The browser will treat them differently when it comes to relative URLs. A page at:
http://server/path
with a relative link like:
<a href='other'>
will resolve that link to:
http://server/other
replacing path
with other
. Whereas if the starting URL was:
http://server/path/
then the resolved link would be:
http://server/path/other
If path
is a directory rather than a file, most web servers will automatically redirect from:
http://server/path
to:
http://server/path/
because that's almost certainly what you meant.
In Django URLs without forward slashes automatically have a forward slash appended to them. This is a preference of the Django developers and not a hard-coded rule of the web (I think it's actually a setting in Django).

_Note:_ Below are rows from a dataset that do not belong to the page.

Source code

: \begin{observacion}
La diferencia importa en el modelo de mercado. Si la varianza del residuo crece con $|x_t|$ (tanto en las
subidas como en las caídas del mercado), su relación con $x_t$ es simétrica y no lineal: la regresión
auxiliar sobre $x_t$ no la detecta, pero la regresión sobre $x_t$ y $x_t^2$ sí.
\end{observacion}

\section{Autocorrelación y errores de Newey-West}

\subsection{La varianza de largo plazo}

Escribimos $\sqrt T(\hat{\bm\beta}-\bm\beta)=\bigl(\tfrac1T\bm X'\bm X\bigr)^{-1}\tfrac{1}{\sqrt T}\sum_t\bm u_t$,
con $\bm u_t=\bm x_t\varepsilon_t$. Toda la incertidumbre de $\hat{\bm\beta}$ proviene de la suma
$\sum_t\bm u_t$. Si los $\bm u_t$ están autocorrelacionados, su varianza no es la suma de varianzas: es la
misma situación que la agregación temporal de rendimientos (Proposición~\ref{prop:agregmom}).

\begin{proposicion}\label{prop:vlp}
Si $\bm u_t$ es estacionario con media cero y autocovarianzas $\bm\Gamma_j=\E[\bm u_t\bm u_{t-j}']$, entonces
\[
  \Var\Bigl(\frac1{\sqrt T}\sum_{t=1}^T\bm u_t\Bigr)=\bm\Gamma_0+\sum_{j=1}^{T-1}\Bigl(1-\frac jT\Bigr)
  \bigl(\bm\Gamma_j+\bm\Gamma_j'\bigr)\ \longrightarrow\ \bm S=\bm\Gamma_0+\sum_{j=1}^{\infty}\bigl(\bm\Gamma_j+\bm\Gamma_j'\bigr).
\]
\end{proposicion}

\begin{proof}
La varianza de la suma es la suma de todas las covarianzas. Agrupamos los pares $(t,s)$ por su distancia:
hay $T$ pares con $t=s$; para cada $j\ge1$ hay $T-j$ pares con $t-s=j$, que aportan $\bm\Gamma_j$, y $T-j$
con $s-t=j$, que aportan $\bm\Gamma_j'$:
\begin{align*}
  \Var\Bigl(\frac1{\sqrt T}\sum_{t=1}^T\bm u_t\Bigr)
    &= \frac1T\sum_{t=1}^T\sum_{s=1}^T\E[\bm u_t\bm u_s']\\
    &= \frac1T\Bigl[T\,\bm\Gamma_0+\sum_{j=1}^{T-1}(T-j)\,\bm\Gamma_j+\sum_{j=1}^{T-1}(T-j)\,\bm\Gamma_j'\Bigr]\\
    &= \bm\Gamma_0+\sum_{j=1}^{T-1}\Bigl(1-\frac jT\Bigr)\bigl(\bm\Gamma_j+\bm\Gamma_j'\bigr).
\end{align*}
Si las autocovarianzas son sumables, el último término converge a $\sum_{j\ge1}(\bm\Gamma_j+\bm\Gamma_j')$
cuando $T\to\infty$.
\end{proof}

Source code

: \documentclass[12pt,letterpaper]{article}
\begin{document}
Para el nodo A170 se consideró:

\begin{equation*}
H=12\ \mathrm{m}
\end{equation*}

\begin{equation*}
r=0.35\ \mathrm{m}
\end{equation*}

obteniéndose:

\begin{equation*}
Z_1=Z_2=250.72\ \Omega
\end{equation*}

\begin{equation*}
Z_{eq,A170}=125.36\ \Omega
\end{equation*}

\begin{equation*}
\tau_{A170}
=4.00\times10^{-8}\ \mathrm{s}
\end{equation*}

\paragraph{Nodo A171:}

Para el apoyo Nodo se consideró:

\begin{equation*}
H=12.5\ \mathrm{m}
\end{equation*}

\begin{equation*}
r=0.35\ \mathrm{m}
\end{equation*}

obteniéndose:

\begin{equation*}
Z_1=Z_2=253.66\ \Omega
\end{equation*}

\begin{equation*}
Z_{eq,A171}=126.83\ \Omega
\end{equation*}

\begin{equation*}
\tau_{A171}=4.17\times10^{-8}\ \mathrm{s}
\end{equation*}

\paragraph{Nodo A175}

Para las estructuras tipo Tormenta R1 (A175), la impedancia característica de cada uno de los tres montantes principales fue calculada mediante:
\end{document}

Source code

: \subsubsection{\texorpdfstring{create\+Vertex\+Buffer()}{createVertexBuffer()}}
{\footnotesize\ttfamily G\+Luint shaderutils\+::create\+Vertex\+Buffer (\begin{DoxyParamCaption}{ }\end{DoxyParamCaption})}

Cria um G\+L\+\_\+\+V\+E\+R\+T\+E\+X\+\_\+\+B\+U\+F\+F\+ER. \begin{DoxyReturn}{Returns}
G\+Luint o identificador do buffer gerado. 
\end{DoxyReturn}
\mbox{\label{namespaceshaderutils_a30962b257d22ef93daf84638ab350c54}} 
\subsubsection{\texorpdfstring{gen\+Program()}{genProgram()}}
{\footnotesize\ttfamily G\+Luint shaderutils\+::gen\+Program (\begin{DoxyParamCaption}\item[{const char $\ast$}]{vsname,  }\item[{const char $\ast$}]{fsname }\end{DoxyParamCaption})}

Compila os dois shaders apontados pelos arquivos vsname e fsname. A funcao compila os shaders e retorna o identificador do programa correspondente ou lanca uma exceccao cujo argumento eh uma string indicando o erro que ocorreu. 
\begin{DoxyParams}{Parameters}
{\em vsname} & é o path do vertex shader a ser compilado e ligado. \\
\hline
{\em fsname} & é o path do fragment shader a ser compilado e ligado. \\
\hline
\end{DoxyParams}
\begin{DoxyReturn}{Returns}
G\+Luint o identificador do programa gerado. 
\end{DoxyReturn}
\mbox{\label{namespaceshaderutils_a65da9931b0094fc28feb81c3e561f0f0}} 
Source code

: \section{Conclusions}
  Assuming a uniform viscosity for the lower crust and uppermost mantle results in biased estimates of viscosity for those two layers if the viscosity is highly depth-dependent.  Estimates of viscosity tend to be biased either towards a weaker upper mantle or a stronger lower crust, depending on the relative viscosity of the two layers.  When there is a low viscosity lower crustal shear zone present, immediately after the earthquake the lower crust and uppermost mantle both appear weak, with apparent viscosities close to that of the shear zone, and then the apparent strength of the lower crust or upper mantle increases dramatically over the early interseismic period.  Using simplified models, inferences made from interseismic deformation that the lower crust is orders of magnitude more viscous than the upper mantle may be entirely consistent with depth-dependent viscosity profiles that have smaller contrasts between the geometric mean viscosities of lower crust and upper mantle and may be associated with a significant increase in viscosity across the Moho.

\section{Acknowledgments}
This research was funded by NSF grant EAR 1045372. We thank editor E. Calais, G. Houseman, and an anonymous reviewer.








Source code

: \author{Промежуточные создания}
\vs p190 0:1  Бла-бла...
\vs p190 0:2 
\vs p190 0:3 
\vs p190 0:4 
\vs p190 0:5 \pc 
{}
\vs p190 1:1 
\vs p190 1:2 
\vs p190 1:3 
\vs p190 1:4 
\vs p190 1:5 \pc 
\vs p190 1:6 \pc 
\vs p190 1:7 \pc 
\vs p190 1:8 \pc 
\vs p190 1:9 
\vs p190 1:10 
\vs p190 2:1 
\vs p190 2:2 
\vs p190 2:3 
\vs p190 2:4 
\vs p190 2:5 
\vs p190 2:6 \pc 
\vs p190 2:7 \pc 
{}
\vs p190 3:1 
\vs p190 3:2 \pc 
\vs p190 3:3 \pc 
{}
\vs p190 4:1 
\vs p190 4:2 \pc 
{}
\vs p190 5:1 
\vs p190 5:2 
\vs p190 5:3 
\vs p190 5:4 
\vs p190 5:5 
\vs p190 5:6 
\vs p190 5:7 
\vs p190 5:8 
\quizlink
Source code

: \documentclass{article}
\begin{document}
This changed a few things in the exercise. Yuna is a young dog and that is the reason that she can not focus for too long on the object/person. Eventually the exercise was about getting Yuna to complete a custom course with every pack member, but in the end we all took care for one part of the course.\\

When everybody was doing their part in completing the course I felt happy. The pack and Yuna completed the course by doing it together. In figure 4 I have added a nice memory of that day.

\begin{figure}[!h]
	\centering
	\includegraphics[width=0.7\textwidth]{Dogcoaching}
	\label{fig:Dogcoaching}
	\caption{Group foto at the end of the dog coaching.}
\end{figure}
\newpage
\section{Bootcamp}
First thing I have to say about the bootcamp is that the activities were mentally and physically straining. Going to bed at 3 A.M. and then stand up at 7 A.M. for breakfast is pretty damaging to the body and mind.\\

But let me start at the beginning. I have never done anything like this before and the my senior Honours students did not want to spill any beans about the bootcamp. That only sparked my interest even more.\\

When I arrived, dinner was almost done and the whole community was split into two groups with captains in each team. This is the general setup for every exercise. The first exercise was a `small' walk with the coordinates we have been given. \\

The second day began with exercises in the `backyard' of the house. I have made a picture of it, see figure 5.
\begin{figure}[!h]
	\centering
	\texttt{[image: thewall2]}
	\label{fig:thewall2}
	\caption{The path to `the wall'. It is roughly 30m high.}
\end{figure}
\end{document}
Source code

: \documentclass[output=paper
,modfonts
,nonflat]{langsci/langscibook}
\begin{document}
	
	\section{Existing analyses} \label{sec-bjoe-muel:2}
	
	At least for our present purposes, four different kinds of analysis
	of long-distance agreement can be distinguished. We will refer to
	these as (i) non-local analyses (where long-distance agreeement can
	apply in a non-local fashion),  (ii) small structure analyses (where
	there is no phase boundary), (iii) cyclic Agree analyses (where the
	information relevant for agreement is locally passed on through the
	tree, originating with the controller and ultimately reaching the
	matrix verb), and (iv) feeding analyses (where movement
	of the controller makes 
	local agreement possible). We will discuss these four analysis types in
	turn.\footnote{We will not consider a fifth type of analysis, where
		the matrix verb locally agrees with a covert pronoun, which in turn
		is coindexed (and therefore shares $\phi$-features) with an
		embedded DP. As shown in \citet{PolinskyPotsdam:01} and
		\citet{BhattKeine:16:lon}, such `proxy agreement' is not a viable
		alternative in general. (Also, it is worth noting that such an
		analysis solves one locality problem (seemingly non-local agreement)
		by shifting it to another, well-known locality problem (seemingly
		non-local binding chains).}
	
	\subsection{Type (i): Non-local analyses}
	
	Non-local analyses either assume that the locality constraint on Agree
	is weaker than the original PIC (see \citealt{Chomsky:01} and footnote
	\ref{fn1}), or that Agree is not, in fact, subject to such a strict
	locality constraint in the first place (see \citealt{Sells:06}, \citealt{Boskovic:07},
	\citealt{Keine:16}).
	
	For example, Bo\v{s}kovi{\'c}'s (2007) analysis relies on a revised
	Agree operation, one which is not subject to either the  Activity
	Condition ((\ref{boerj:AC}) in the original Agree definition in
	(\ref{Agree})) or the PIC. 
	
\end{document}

/ is the separation character.
From the RFC
Some URL schemes (such as the ftp, http, and file schemes) contain names that can be considered hierarchical; the components of the hierarchy are separated by "/".
Having a / at the end states that there might be more stuff in the url.
Just a side note that search engines view these as 2 different pages. Thus hurting your seo.
They are handled as different requests, although they might match the same resource/handler/routine at the end and be processed in the same way.
As the one with / is supposed to be something similar to a directory, all relative links will be inside the / i.e. previous/target/something ... while the one without will have the relative links be at the same level previous/something.